══ Information supplied ══

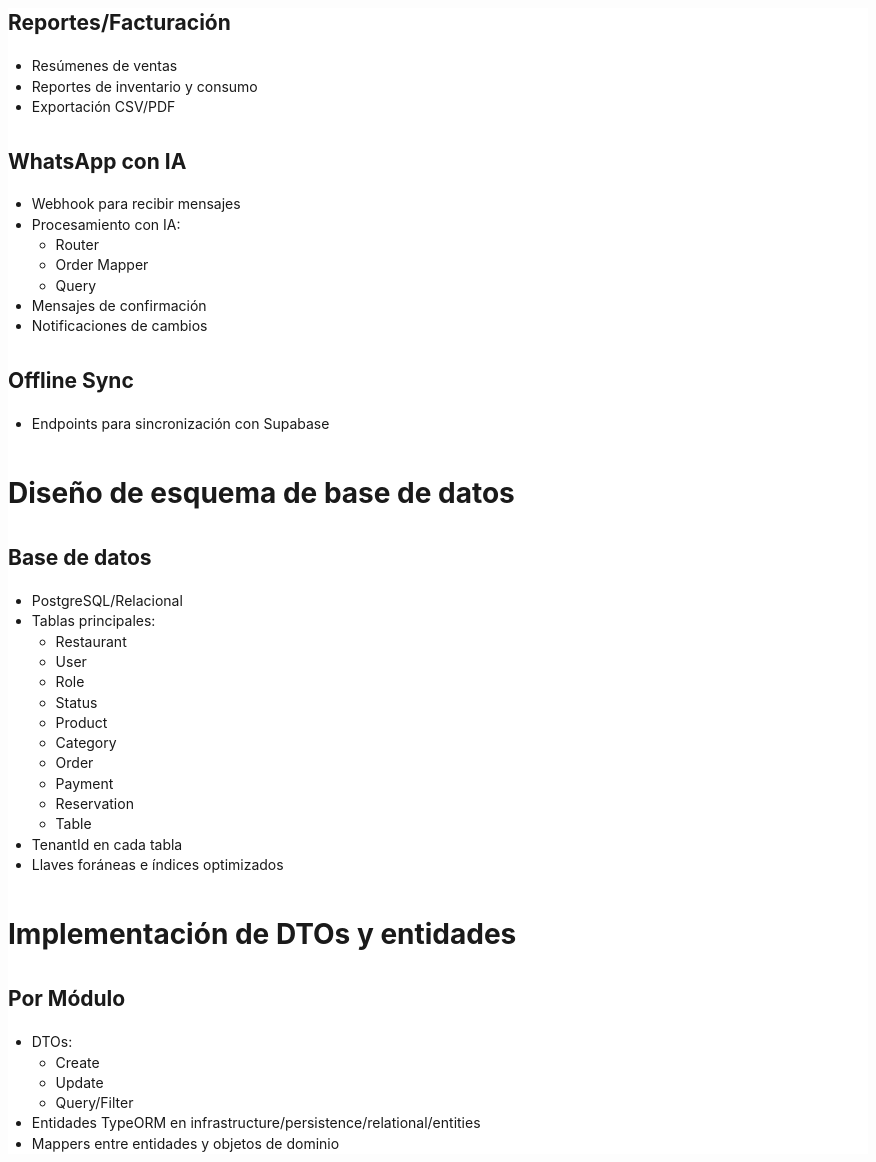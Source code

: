 ## Reportes/Facturación
- Resúmenes de ventas
- Reportes de inventario y consumo
- Exportación CSV/PDF

## WhatsApp con IA
- Webhook para recibir mensajes
- Procesamiento con IA:
  - Router
  - Order Mapper
  - Query
- Mensajes de confirmación
- Notificaciones de cambios

## Offline Sync
- Endpoints para sincronización con Supabase

# Diseño de esquema de base de datos

## Base de datos
- PostgreSQL/Relacional
- Tablas principales:
  - Restaurant
  - User
  - Role
  - Status
  - Product
  - Category
  - Order
  - Payment
  - Reservation
  - Table
- TenantId en cada tabla
- Llaves foráneas e índices optimizados

# Implementación de DTOs y entidades

## Por Módulo
- DTOs:
  - Create
  - Update
  - Query/Filter
- Entidades TypeORM en infrastructure/persistence/relational/entities
- Mappers entre entidades y objetos de dominio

═══

* [Work request]:
Write out the lines of the records exactly, starting at the one holding "- Mensajes de confirmación" and ending with the last line, and include no others.

* [Task result]:
- Mensajes de confirmación
- Notificaciones de cambios

## Offline Sync
- Endpoints para sincronización con Supabase

# Diseño de esquema de base de datos

## Base de datos
- PostgreSQL/Relacional
- Tablas principales:
  - Restaurant
  - User
  - Role
  - Status
  - Product
  - Category
  - Order
  - Payment
  - Reservation
  - Table
- TenantId en cada tabla
- Llaves foráneas e índices optimizados

# Implementación de DTOs y entidades

## Por Módulo
- DTOs:
  - Create
  - Update
  - Query/Filter
- Entidades TypeORM en infrastructure/persistence/relational/entities
- Mappers entre entidades y objetos de dominio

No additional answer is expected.